In the lines below, find the one that contains "to your list" and write it out exactly, along with every line that follows it.

• **Stored data**:
____________________

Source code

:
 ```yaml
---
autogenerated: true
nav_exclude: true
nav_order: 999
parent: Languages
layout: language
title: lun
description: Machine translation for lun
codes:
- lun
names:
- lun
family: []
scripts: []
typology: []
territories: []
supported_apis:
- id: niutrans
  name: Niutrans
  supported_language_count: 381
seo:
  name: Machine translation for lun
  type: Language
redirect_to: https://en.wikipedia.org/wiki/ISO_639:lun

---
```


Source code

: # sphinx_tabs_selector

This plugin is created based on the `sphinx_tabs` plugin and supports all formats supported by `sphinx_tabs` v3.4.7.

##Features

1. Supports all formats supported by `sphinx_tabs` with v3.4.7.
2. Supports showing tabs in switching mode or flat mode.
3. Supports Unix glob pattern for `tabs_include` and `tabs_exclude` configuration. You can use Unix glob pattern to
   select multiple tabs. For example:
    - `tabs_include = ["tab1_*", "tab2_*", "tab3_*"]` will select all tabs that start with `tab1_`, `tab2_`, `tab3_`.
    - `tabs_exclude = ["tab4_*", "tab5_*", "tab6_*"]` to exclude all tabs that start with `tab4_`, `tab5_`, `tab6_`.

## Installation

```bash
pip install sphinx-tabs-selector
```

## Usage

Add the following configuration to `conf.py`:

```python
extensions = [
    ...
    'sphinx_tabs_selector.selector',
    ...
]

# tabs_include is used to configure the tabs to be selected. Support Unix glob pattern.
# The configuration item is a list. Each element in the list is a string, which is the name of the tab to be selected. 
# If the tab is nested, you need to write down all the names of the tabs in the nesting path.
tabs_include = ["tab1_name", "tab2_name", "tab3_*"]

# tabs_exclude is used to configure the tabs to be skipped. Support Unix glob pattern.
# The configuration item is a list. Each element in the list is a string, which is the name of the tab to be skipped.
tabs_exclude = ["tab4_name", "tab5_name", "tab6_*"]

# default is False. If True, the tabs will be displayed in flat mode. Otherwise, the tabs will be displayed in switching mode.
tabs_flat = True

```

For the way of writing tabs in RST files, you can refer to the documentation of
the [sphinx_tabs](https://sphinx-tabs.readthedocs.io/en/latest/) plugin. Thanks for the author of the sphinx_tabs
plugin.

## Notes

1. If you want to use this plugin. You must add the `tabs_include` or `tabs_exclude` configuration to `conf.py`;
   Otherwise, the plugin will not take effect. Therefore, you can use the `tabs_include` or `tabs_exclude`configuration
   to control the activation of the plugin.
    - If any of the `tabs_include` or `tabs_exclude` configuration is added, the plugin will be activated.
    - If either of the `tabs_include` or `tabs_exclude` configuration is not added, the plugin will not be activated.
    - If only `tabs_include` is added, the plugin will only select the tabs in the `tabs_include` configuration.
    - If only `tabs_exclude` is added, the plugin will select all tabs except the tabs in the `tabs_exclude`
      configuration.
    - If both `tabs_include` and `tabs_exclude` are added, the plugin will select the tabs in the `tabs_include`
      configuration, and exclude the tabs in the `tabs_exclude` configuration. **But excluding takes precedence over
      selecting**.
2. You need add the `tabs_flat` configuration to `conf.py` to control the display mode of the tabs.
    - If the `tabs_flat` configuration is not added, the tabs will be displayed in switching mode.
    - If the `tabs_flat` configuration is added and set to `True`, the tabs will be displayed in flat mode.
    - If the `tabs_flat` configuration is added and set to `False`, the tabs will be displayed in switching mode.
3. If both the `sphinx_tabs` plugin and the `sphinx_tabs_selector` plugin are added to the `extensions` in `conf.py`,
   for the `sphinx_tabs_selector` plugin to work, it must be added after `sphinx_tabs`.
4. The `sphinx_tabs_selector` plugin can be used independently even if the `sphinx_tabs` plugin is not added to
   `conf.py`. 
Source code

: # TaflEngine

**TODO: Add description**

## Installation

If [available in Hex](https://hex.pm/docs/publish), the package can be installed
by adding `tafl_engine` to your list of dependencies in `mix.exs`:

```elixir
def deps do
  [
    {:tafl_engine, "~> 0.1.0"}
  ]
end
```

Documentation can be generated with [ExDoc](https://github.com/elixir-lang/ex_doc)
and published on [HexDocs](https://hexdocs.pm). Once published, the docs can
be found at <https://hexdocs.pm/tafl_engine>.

____________________

• **Solution for this exercise**:
by adding `tafl_engine` to your list of dependencies in `mix.exs`:

```elixir
def deps do
  [
    {:tafl_engine, "~> 0.1.0"}
  ]
end
```

Documentation can be generated with [ExDoc](https://github.com/elixir-lang/ex_doc)
and published on [HexDocs](https://hexdocs.pm). Once published, the docs can
be found at <https://hexdocs.pm/tafl_engine>.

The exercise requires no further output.